Aldo Tambellini obituary

The artist Aldo Tambellini, who has died aged 90, was obsessed with the colour black. “Black to me is like a beginning,” he said in 1967. “Black gets rid of the historical definition. Black is a state of being blind and more aware. Black is a oneness with birth. Black is within totality, the oneness of all. Black is the expansion of consciousness in all directions.”

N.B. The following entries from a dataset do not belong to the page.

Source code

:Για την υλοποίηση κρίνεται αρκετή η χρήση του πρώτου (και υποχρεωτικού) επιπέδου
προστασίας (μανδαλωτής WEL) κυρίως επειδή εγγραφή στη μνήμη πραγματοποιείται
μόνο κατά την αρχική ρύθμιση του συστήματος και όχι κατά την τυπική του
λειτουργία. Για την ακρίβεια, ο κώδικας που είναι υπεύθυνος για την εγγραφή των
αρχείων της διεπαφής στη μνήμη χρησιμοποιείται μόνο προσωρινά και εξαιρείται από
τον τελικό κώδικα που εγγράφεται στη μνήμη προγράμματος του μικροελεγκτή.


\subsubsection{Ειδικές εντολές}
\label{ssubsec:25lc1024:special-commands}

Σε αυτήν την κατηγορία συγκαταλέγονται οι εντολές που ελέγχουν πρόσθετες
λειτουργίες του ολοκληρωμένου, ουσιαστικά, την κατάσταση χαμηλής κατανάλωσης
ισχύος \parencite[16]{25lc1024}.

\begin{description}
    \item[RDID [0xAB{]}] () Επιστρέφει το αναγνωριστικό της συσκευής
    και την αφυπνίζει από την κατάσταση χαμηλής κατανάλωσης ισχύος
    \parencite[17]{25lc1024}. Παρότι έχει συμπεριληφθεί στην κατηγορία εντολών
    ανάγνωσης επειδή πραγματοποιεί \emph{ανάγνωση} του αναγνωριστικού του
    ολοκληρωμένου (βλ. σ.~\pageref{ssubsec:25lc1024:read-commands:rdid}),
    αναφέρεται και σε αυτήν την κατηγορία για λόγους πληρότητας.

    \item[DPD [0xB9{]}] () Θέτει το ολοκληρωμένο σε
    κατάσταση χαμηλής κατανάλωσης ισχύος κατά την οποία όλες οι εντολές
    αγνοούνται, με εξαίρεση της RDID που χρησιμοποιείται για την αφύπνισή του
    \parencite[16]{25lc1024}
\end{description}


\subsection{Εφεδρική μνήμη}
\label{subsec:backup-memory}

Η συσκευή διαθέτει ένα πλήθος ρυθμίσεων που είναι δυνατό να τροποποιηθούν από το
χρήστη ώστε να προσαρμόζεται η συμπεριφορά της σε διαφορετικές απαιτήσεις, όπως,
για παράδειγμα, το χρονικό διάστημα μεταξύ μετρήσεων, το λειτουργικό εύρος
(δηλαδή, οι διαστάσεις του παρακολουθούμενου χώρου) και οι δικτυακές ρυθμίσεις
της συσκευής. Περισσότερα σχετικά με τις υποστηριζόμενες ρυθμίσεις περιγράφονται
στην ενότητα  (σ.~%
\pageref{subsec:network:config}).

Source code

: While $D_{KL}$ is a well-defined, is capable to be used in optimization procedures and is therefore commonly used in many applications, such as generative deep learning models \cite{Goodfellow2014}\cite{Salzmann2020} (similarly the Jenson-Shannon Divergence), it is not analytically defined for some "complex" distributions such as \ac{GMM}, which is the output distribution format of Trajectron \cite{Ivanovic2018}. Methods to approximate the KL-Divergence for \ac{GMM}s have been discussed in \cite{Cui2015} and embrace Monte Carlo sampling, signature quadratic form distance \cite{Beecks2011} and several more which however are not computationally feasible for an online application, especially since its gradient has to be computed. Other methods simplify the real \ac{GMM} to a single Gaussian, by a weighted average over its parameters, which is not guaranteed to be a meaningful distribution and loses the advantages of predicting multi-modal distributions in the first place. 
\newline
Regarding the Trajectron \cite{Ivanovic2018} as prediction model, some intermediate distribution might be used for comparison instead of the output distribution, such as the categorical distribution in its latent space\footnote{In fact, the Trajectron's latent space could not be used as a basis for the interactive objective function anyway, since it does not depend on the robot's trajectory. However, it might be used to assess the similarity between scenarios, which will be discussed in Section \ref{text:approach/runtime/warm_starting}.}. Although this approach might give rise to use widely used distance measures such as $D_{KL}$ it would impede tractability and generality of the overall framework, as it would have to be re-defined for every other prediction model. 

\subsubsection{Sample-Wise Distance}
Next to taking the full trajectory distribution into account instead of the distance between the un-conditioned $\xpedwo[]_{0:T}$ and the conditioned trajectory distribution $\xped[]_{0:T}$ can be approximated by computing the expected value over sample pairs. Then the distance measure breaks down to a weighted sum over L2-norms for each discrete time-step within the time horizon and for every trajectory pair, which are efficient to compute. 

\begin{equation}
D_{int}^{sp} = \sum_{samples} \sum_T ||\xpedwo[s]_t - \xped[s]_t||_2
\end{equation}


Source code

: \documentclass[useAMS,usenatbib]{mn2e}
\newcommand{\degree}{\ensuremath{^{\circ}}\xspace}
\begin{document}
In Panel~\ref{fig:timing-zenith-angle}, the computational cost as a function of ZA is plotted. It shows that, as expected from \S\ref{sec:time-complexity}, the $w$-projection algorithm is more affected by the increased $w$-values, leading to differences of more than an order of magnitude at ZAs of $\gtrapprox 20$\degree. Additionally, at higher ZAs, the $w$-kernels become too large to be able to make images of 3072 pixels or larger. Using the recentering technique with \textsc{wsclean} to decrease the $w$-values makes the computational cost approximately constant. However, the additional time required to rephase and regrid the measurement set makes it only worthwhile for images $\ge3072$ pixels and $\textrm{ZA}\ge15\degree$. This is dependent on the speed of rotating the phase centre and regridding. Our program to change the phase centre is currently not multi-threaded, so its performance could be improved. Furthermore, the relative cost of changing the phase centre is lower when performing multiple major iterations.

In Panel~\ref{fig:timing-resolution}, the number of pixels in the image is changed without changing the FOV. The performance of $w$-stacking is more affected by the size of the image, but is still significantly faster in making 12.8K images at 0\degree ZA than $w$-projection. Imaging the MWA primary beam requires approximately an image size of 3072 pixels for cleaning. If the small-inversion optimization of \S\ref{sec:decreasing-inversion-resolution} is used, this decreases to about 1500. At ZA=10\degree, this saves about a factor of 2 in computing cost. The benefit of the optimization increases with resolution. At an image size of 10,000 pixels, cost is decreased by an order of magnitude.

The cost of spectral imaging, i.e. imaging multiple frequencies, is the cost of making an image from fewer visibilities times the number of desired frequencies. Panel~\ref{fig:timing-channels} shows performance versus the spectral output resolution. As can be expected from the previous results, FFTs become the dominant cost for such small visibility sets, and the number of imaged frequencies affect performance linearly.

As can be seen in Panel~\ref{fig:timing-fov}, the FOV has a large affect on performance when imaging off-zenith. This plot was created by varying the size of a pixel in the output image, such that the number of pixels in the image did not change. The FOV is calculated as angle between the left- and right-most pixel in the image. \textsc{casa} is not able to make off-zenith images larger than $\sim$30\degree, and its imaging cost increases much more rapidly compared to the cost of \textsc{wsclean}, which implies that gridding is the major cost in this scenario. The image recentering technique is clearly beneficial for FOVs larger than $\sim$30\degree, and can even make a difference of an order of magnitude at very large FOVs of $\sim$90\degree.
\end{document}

Typical of Tambellini’s avant-garde multimedia work is Black Trip, made in 1965, a highly disorientating short film mixing kinescope (where the artist recorded the screen of a television on 16mm film), together with painting directly on the negative, to create five minutes of flickering black-and-white visual noise, complemented by a headache-inducing, droning soundtrack. Slightly more restful was Black Is, a film installation made the same year. To the sound of a heartbeat Tambellini projected abstract forms on to a black background.

While he was an early pioneer of television and video in art, these formal innovations were coupled with radical political ideas, both in terms of black consciousness and a belief in anarchism. “I strongly believe in … ‘black power’ as a powerful message, for it destroys the old notion of western man, and by destroying that notion it also destroys the tradition of the art concept,” he told one interviewer in 1967.

In Black Plus X (1966) Tambellini took his camera on to the streets of New York, filming the city’s black citizens. Edited to a typically frantic pace, the film is intermittently reversed so the people in frame are instantaneously bleached white.

The artist was white, but his interest in black culture and history came from his friendship with the poets Ishmael Reed and Calvin C Hernton. The latter collaborated with the artist on Black Zero (1965), a continuously evolving performance, which, alongside readings of Hernton’s politically charged poems, originally featured electronic music, free-jazz jams by the trumpeter Bill Dixon and cellist Calo Scott, manipulated and painted slides, and immersive projections. A version was shown at Tate Modern in 2012.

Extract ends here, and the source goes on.